[Exercise directions] Report each line of the data that contains the string "constraints".

Dataset entries:
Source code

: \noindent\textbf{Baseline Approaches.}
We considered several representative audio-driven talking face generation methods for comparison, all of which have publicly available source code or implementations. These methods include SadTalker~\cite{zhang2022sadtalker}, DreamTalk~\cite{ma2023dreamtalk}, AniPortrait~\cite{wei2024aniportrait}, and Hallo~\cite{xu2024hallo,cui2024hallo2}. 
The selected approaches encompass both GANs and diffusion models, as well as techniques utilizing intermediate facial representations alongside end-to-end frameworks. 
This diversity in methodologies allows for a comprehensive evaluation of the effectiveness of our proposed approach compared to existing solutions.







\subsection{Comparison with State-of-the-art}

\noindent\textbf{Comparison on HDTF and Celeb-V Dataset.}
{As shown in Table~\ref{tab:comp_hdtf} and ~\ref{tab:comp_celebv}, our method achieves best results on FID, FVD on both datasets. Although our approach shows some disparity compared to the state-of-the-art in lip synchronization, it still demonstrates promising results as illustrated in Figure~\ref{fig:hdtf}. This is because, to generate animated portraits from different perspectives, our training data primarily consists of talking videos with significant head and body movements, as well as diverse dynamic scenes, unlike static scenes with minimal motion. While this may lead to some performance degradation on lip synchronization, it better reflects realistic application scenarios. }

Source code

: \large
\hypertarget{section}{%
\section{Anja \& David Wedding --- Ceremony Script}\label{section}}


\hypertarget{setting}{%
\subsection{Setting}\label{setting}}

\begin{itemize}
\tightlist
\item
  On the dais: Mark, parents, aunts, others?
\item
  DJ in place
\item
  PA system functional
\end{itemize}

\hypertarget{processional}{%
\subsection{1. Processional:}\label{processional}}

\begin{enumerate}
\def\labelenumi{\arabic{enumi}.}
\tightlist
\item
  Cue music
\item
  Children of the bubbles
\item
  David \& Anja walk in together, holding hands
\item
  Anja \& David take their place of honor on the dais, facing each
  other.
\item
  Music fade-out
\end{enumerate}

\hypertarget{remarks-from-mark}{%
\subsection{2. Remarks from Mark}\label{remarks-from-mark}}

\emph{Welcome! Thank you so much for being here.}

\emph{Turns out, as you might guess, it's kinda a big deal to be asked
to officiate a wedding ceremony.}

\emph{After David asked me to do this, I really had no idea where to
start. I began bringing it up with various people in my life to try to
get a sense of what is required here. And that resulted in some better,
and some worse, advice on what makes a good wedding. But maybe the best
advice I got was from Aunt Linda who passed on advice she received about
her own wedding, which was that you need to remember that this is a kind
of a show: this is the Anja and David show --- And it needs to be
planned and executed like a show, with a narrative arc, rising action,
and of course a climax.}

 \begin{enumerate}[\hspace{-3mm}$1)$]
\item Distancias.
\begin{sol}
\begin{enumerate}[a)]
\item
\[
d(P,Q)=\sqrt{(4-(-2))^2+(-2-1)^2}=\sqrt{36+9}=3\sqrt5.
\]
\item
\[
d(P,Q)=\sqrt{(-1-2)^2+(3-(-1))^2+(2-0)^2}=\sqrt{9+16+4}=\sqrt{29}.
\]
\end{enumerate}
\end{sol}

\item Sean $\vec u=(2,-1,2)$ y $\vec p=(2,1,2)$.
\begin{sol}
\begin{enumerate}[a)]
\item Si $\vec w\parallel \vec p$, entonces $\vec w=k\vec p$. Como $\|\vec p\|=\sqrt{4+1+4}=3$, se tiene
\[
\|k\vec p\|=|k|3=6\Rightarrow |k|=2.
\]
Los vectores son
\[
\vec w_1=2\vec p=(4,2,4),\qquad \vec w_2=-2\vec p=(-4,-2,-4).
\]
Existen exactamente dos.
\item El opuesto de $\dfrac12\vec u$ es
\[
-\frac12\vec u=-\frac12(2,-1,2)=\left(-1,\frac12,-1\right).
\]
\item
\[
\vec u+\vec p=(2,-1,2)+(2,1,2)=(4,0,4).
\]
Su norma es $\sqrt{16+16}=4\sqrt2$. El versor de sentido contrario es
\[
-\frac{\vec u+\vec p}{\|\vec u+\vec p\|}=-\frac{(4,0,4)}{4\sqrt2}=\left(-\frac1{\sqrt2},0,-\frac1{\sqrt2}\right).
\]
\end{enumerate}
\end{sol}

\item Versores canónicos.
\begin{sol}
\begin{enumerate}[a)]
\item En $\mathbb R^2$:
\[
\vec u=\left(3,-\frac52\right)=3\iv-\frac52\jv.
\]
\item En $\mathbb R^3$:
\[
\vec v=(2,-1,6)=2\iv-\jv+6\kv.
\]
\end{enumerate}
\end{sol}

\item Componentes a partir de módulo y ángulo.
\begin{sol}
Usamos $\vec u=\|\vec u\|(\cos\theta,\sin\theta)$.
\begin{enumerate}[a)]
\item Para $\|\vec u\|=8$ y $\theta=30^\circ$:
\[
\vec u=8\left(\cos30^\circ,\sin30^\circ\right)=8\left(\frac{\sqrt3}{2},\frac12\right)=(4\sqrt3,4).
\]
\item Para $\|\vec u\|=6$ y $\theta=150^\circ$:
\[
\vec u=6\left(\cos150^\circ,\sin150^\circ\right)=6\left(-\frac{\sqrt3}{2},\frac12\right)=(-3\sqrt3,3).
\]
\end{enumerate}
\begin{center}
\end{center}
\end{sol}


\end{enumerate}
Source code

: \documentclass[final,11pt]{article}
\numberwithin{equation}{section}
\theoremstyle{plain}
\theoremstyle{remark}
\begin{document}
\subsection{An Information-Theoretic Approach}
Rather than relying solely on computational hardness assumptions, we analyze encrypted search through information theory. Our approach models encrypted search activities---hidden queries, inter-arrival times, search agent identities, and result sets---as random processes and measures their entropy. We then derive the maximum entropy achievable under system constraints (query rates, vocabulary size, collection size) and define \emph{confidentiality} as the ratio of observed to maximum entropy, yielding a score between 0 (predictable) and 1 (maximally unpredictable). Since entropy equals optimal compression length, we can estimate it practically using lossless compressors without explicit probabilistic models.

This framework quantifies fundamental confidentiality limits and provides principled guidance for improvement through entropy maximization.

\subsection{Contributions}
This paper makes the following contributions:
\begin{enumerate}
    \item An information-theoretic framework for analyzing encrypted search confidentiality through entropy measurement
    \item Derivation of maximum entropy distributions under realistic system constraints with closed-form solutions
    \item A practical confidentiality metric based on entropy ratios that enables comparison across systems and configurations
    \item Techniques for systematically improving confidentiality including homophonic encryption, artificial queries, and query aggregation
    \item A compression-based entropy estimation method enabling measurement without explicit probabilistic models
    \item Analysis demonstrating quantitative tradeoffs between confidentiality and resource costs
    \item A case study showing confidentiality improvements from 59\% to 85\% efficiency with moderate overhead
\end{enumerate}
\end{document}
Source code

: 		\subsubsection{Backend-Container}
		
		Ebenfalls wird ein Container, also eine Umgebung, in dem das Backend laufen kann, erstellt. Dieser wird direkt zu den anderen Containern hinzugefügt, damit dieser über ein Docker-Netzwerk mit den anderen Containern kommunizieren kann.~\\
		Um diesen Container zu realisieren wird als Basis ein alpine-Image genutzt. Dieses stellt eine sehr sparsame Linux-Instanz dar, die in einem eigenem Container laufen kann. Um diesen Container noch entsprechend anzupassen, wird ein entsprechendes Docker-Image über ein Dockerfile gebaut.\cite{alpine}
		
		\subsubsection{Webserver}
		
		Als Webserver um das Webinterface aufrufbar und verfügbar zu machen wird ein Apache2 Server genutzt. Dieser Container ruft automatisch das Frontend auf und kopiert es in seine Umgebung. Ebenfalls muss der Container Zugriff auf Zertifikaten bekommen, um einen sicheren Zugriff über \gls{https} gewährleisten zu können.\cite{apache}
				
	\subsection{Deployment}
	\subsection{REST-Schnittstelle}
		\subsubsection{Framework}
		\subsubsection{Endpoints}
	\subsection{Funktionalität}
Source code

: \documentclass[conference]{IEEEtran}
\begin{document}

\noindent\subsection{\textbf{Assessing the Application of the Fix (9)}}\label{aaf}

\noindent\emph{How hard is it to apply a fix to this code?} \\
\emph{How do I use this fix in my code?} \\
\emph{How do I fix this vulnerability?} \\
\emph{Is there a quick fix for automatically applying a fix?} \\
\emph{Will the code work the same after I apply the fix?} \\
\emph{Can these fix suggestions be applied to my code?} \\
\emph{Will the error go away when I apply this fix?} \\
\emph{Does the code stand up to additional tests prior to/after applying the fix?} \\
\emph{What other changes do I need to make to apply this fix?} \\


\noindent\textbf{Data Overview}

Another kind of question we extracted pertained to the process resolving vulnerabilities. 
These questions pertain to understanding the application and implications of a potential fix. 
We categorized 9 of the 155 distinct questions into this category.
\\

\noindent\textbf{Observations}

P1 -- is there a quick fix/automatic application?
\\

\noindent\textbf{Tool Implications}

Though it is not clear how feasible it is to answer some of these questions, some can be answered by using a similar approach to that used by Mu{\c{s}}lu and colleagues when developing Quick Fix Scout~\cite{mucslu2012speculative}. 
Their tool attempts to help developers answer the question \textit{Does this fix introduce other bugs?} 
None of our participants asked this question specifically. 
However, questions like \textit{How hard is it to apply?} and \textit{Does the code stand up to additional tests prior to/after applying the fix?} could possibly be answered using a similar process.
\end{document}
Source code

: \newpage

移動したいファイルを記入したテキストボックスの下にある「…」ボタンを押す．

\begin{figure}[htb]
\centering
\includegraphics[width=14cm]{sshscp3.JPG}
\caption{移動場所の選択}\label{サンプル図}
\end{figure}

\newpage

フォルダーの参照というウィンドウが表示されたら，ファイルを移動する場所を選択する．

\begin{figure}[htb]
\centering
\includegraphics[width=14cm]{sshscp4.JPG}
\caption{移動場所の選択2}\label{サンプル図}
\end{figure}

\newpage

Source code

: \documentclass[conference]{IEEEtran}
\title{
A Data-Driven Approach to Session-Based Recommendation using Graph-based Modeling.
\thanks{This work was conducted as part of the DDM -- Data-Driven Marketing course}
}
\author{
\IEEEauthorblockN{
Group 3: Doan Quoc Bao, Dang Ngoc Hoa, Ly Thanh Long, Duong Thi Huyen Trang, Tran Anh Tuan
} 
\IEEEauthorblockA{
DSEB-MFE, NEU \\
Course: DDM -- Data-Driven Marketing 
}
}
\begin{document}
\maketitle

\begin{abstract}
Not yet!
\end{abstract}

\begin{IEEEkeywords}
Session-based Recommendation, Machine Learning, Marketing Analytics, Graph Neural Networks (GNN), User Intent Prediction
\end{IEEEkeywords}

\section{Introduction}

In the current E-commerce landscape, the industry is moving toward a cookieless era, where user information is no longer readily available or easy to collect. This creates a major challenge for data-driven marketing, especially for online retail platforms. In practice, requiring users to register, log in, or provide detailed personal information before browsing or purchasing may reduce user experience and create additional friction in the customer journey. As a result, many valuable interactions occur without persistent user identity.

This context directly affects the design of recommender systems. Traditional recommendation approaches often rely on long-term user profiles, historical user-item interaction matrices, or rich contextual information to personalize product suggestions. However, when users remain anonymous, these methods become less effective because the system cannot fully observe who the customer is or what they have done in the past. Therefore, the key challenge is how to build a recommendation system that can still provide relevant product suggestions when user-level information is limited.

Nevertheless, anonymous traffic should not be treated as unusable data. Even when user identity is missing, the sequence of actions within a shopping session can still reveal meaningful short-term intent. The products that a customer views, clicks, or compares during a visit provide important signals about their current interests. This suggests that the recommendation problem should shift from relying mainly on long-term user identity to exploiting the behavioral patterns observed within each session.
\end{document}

[Reply to the exercise]
Rather than relying solely on computational hardness assumptions, we analyze encrypted search through information theory. Our approach models encrypted search activities---hidden queries, inter-arrival times, search agent identities, and result sets---as random processes and measures their entropy. We then derive the maximum entropy achievable under system constraints (query rates, vocabulary size, collection size) and define \emph{confidentiality} as the ratio of observed to maximum entropy, yielding a score between 0 (predictable) and 1 (maximally unpredictable). Since entropy equals optimal compression length, we can estimate it practically using lossless compressors without explicit probabilistic models.
    \item Derivation of maximum entropy distributions under realistic system constraints with closed-form solutions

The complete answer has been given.